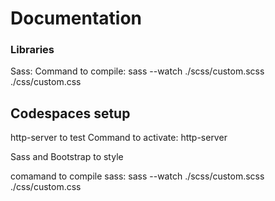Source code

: # Documentation

### Libraries

Sass:
Command to compile: sass --watch ./scss/custom.scss ./css/custom.css

## Codespaces setup

http-server to test
Command to activate: http-server

Sass and Bootstrap to style

comamand to compile sass: sass --watch ./scss/custom.scss ./css/custom.css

--- TASK TO CARRY OUT ---
Having found the line that contains "Command to compile: sass", set down that line and all the rest through the end of the records, exactly.

--- EXERCISE RESULT ---
Command to compile: sass --watch ./scss/custom.scss ./css/custom.css

## Codespaces setup

http-server to test
Command to activate: http-server

Sass and Bootstrap to style

comamand to compile sass: sass --watch ./scss/custom.scss ./css/custom.css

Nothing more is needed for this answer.